Here’s how park rangers are trying to prevent another record year for drowning deaths

Tribune Content Agency

DENVER — Cruising Chatfield Reservoir in a Colorado Parks and Wildlife patrol boat on Saturday, May 20, didn’t involve dramatic enforcement incidents for CPW officers Grant Brown and Tyler Hall. The air was cool and hazy with wildfire smoke, so there weren’t as many boats out as there would be on a busy summer day. The water temperature was 61 degrees, so there weren’t many jet skiers. There were no accidents, no boating under the influence arrests.

But there was a young man in a 50-year-old 10-foot aluminum boat that leaked. He had bought the boat six days earlier for $300 from a guy who sold it to him through Facebook. His first voyage wound up costing him another $100 for a citation because he didn’t have a life vest on the vessel — something that the state requires.

It may seem like a small matter. But for Brown, CPW’s boating safety manager, and Hall, a Chatfield State Park ranger, it wasn’t.

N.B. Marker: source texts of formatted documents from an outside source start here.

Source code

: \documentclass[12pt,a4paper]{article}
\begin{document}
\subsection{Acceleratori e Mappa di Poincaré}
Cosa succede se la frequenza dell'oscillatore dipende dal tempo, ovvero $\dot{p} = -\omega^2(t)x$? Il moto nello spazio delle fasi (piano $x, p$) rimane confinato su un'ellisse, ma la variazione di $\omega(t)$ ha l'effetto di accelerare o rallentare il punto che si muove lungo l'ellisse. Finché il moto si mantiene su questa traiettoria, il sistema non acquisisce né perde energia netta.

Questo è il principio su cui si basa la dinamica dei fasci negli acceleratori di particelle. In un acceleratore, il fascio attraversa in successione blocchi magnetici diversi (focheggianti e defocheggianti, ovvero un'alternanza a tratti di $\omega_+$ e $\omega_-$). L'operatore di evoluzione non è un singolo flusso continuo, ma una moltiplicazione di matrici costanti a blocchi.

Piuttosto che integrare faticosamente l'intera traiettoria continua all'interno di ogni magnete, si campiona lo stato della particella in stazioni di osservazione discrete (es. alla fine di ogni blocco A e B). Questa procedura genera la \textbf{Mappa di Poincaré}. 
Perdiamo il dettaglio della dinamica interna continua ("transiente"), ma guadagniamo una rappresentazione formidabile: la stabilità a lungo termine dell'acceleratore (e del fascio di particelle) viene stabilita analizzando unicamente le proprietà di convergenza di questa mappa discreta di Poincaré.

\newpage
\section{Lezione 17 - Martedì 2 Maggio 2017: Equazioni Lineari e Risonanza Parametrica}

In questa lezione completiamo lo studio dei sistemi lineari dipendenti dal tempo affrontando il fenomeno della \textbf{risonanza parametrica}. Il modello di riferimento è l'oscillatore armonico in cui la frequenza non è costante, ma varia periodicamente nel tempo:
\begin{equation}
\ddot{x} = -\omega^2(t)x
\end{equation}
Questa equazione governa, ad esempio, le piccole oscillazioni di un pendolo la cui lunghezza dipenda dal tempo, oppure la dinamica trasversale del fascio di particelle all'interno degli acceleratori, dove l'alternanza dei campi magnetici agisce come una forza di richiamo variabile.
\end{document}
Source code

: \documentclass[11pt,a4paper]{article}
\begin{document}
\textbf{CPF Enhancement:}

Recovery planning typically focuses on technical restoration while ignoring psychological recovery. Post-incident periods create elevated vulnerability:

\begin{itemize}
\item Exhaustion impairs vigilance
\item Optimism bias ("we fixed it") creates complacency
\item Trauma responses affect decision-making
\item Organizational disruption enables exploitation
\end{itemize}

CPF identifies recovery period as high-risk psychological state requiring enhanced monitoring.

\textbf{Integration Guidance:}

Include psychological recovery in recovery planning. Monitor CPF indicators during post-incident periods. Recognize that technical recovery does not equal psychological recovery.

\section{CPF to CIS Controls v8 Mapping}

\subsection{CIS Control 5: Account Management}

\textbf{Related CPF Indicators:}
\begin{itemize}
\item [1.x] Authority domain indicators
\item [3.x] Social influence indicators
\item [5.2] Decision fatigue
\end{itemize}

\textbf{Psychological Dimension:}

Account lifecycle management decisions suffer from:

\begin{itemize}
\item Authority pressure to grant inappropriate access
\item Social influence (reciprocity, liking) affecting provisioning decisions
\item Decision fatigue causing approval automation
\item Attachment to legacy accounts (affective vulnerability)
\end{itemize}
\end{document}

Last year Colorado saw a record 40 recreation-related drownings, and while some of those were caused by natural events such as flooding, 17 were related to boating. The previous record of 34 was set in 2020. There were 24 drownings in 2019 and 22 in 2021. (Just last weekend, a man died on the Colorado River in a rafting accident even though he was wearing a personal flotation device and a helmet.)

These are statistics that the rangers are well aware of, and one they want to avoid repeating as the summer season kicks off over Memorial Day weekend.

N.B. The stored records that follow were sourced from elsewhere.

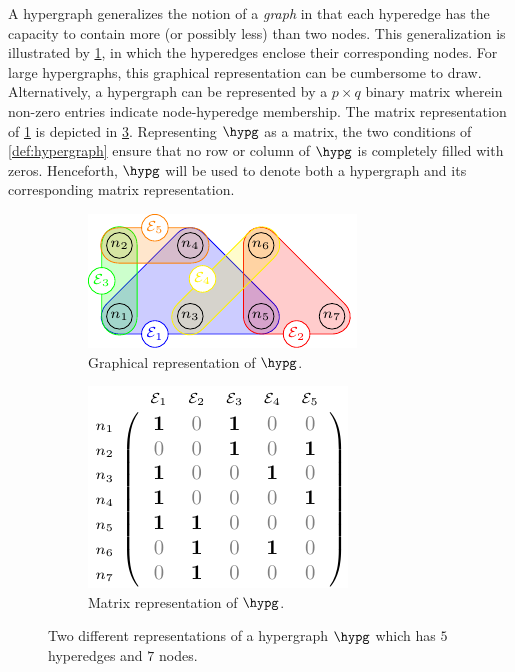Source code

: \documentclass[aps, 10pt, english, twoside, twocolumn, pra, nofootinbib, tightenlines, longbibliography, superscriptaddress]{revtex4-1}
\begin{document}
    A hypergraph generalizes the notion of a \textit{graph} in that each hyperedge has the capacity to contain more (or possibly less) than two nodes. This generalization is illustrated by \cref{fig:hypergraph_diagram_example}, in which the hyperedges enclose their corresponding nodes. For large hypergraphs, this graphical representation can be cumbersome to draw. Alternatively, a hypergraph can be represented by a $p\times q$ binary matrix wherein non-zero entries indicate node-hyperedge membership. The matrix representation of \cref{fig:hypergraph_diagram_example} is depicted in \cref{fig:hypergraph_matrix_example}. Representing $\hypg$ as a matrix, the two conditions of \cref{def:hypergraph} ensure that no row or column of $\hypg$ is completely filled with zeros. Henceforth, $\hypg$ will be used to denote both a hypergraph and its corresponding matrix representation.
    \begin{figure}
    \begin{subfigure}{\linewidth}
        \includegraphics[width=\linewidth]{figures/hypergraph_diagram_1_standalone/figure.pdf}
        \caption{Graphical representation of $\hypg$.}
        \label{fig:hypergraph_diagram_example}
    \end{subfigure}
    \begin{subfigure}{0.8\linewidth}
        \includegraphics[width=0.8\linewidth]{figures/hypergraph_matrix_1_standalone/figure.pdf}
        \caption{Matrix representation of $\hypg$.}
        \label{fig:hypergraph_matrix_example}
    \end{subfigure}
    \caption{Two different representations of a hypergraph $\hypg$ which has $5$ hyperedges and $7$ nodes.}
    \end{figure}
\end{document}
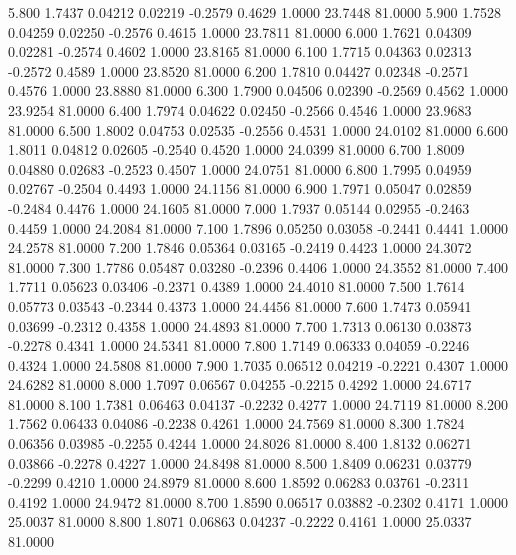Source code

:    5.800   1.7437   0.04212   0.02219  -0.2579   0.4629   1.0000  23.7448  81.0000
   5.900   1.7528   0.04259   0.02250  -0.2576   0.4615   1.0000  23.7811  81.0000
   6.000   1.7621   0.04309   0.02281  -0.2574   0.4602   1.0000  23.8165  81.0000
   6.100   1.7715   0.04363   0.02313  -0.2572   0.4589   1.0000  23.8520  81.0000
   6.200   1.7810   0.04427   0.02348  -0.2571   0.4576   1.0000  23.8880  81.0000
   6.300   1.7900   0.04506   0.02390  -0.2569   0.4562   1.0000  23.9254  81.0000
   6.400   1.7974   0.04622   0.02450  -0.2566   0.4546   1.0000  23.9683  81.0000
   6.500   1.8002   0.04753   0.02535  -0.2556   0.4531   1.0000  24.0102  81.0000
   6.600   1.8011   0.04812   0.02605  -0.2540   0.4520   1.0000  24.0399  81.0000
   6.700   1.8009   0.04880   0.02683  -0.2523   0.4507   1.0000  24.0751  81.0000
   6.800   1.7995   0.04959   0.02767  -0.2504   0.4493   1.0000  24.1156  81.0000
   6.900   1.7971   0.05047   0.02859  -0.2484   0.4476   1.0000  24.1605  81.0000
   7.000   1.7937   0.05144   0.02955  -0.2463   0.4459   1.0000  24.2084  81.0000
   7.100   1.7896   0.05250   0.03058  -0.2441   0.4441   1.0000  24.2578  81.0000
   7.200   1.7846   0.05364   0.03165  -0.2419   0.4423   1.0000  24.3072  81.0000
   7.300   1.7786   0.05487   0.03280  -0.2396   0.4406   1.0000  24.3552  81.0000
   7.400   1.7711   0.05623   0.03406  -0.2371   0.4389   1.0000  24.4010  81.0000
   7.500   1.7614   0.05773   0.03543  -0.2344   0.4373   1.0000  24.4456  81.0000
   7.600   1.7473   0.05941   0.03699  -0.2312   0.4358   1.0000  24.4893  81.0000
   7.700   1.7313   0.06130   0.03873  -0.2278   0.4341   1.0000  24.5341  81.0000
   7.800   1.7149   0.06333   0.04059  -0.2246   0.4324   1.0000  24.5808  81.0000
   7.900   1.7035   0.06512   0.04219  -0.2221   0.4307   1.0000  24.6282  81.0000
   8.000   1.7097   0.06567   0.04255  -0.2215   0.4292   1.0000  24.6717  81.0000
   8.100   1.7381   0.06463   0.04137  -0.2232   0.4277   1.0000  24.7119  81.0000
   8.200   1.7562   0.06433   0.04086  -0.2238   0.4261   1.0000  24.7569  81.0000
   8.300   1.7824   0.06356   0.03985  -0.2255   0.4244   1.0000  24.8026  81.0000
   8.400   1.8132   0.06271   0.03866  -0.2278   0.4227   1.0000  24.8498  81.0000
   8.500   1.8409   0.06231   0.03779  -0.2299   0.4210   1.0000  24.8979  81.0000
   8.600   1.8592   0.06283   0.03761  -0.2311   0.4192   1.0000  24.9472  81.0000
   8.700   1.8590   0.06517   0.03882  -0.2302   0.4171   1.0000  25.0037  81.0000
   8.800   1.8071   0.06863   0.04237  -0.2222   0.4161   1.0000  25.0337  81.0000
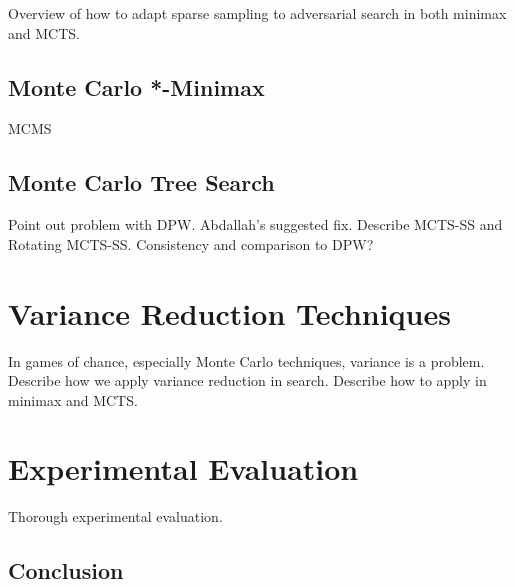 \documentclass[jair,twoside,11pt,theapa]{article}
\begin{document}
Overview of how to adapt sparse sampling to adversarial search in both minimax and MCTS.

\subsection{Monte Carlo *-Minimax}

MCMS~\cite{Lanctot13MCMS}

\subsection{Monte Carlo Tree Search}

Point out problem with DPW. Abdallah's suggested fix. Describe MCTS-SS and Rotating MCTS-SS. Consistency and comparison to DPW?

\section{Variance Reduction Techniques}

In games of chance, especially Monte Carlo techniques, variance is a problem. Describe how we apply variance reduction in search.
Describe how to apply in minimax and MCTS. 

\section{Experimental Evaluation}

Thorough experimental evaluation.

\subsection{Conclusion}





\end{document}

That’s why Brown is willing to let some minor safety violations go with a warning, but not when it comes to life jackets. So, when he and Hall spotted the boat, which was powered by a small battery-powered trolling motor, Brown hailed him. “You’ve got to have a life jacket at all times if you’re on the water,” Brown told him. “We’re going to come up alongside, OK?”

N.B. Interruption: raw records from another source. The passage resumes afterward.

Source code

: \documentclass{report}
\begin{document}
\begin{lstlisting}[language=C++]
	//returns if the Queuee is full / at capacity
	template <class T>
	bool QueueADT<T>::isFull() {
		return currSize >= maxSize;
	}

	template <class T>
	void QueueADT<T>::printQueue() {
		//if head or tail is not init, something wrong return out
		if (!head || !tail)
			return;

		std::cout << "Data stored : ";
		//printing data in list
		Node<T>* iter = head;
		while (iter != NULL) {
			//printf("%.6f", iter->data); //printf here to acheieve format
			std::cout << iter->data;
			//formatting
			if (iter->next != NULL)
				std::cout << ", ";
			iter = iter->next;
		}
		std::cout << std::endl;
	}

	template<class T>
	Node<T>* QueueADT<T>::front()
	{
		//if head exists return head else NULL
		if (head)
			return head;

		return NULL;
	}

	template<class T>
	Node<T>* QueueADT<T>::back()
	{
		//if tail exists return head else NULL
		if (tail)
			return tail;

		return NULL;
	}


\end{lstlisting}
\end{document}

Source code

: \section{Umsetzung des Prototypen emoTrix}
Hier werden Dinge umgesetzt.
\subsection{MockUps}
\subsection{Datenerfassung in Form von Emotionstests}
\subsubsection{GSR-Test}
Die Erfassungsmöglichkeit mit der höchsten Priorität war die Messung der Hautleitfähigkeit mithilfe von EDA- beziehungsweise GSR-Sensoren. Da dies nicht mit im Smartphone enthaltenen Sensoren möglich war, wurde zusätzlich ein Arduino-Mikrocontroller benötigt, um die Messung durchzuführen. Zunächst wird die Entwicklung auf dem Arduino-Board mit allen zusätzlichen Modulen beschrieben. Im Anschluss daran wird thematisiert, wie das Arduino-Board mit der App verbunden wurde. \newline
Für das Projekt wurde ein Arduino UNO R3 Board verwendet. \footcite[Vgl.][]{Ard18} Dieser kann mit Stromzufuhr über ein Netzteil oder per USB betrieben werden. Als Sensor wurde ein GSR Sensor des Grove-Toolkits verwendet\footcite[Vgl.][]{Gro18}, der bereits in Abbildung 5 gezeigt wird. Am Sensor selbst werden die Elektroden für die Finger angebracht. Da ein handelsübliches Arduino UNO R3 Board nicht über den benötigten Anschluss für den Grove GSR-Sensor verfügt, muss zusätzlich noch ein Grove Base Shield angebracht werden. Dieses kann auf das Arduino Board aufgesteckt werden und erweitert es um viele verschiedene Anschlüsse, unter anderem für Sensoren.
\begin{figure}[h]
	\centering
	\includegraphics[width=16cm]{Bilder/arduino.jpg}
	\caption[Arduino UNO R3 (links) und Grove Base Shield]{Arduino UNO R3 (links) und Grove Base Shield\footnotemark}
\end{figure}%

The boat clearly was leaking. Water was pooling in the stern.

“I was just checking to see if it was waterproof,” said the man, who did not want to be identified in this story. “Apparently it’s not.”

That’s one reason the life vest was so important, Brown explained. Cold-water immersion is a leading cause of drowning fatalities.

“You’re testing the boat and this water is freezing,” Brown told him. “If you did get in the water now, you’d be in big trouble without that life jacket.”

The man also didn’t have a required sound-making device and the boat wasn’t registered. Hall gave the man a free plastic whistle, a pamphlet with boating regulations and statutes, a plastic key container that floats and a ticket. He’ll have to take care of that in Jefferson County Court.

Children 12 and under must wear life vests at all times. Adults do not have to wear them, but there must be one in the boat for every person, and that applies to paddle craft. Of the 17 boating-related drownings in Colorado last year, Brown said, 10 involved paddle craft. Four were stand-up paddleboarders.

“I don’t think paddleboarders consider themselves vessels or boats,” Brown said. “They don’t realize, when they’re on that paddleboard, they do have to follow the same rules as any other vessel. Paddlers don’t understand, they’re like, ‘I’m fine, I can swim,’ and they get pretty upset over tickets. I tell them, ‘I’ve done this a long time, and a lot of people drown for doing the same thing you are doing.’ ”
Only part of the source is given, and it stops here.